● What the exercise asks:
Could you filter the records below down to the lines that include the word "цинка"?

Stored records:
--*--

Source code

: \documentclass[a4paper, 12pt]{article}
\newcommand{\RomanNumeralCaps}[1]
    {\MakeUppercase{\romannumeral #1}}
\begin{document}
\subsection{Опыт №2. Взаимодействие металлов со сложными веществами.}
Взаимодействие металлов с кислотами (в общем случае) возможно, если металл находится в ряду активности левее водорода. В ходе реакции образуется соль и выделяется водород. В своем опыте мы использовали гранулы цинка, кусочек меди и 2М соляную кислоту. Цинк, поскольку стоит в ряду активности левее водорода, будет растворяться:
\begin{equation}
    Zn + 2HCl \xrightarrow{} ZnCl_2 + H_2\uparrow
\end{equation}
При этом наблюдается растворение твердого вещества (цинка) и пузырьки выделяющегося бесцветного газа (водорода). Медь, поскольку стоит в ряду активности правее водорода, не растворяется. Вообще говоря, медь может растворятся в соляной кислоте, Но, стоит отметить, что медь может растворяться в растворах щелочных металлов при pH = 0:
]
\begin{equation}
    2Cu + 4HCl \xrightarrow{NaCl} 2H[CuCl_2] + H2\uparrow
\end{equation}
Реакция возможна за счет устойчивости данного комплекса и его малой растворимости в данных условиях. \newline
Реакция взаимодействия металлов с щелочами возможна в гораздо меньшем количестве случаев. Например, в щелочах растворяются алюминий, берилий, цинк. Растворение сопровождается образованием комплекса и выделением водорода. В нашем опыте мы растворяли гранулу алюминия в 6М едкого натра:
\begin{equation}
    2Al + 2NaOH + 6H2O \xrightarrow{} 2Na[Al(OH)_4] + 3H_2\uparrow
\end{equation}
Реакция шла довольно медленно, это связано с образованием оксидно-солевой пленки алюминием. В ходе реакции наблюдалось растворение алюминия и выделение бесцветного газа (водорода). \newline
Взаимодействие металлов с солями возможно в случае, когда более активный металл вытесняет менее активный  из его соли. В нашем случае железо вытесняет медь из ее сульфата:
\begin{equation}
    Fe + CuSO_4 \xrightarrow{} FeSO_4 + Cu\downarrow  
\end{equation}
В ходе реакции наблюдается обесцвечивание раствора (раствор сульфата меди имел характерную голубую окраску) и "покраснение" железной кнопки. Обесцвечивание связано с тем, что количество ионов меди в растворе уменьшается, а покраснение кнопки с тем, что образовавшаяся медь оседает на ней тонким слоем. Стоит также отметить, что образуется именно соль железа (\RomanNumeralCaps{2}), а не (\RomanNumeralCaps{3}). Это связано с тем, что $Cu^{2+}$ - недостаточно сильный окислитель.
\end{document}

--*--

● Problem solution:
Взаимодействие металлов с кислотами (в общем случае) возможно, если металл находится в ряду активности левее водорода. В ходе реакции образуется соль и выделяется водород. В своем опыте мы использовали гранулы цинка, кусочек меди и 2М соляную кислоту. Цинк, поскольку стоит в ряду активности левее водорода, будет растворяться:
При этом наблюдается растворение твердого вещества (цинка) и пузырьки выделяющегося бесцветного газа (водорода). Медь, поскольку стоит в ряду активности правее водорода, не растворяется. Вообще говоря, медь может растворятся в соляной кислоте, Но, стоит отметить, что медь может растворяться в растворах щелочных металлов при pH = 0:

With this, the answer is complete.